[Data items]
--- START ---

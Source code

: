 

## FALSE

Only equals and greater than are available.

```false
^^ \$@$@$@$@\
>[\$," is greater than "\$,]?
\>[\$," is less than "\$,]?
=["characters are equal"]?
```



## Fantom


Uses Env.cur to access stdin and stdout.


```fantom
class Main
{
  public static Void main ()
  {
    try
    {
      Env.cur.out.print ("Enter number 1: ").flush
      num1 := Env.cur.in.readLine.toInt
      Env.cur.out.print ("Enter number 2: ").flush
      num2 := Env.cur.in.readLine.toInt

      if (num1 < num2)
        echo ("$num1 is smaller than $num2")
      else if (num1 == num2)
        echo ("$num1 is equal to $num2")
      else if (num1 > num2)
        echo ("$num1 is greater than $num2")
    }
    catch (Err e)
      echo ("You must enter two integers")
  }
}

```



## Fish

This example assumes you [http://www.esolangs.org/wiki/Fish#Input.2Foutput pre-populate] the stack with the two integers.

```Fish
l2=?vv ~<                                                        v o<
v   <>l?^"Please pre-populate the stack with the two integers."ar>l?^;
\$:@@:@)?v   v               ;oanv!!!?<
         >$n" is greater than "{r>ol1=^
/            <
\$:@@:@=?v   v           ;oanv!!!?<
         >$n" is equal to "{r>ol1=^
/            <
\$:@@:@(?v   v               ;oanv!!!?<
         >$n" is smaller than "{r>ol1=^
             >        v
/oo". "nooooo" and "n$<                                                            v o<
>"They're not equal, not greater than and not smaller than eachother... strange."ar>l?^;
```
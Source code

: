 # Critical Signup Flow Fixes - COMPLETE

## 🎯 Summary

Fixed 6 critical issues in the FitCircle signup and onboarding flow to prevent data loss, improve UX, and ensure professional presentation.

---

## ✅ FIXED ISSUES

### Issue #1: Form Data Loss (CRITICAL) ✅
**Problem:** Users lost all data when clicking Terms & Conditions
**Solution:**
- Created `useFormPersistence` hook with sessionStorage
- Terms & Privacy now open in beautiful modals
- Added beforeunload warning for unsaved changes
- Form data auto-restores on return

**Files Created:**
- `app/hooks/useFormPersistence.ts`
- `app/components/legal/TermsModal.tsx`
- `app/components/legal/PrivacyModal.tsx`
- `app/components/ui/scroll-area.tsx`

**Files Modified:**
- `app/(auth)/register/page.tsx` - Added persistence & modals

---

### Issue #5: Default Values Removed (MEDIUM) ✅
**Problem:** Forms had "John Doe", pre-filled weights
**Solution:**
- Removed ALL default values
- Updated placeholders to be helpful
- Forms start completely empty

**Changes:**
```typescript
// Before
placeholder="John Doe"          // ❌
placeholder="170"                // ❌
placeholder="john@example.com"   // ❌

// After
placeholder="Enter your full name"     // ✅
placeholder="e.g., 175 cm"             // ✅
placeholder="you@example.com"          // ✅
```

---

--- END ---

▶ Task: Your job is to copy out every line from the records above that has the word "Forms".

▶ Written reply:
**Problem:** Forms had "John Doe", pre-filled weights
- Forms start completely empty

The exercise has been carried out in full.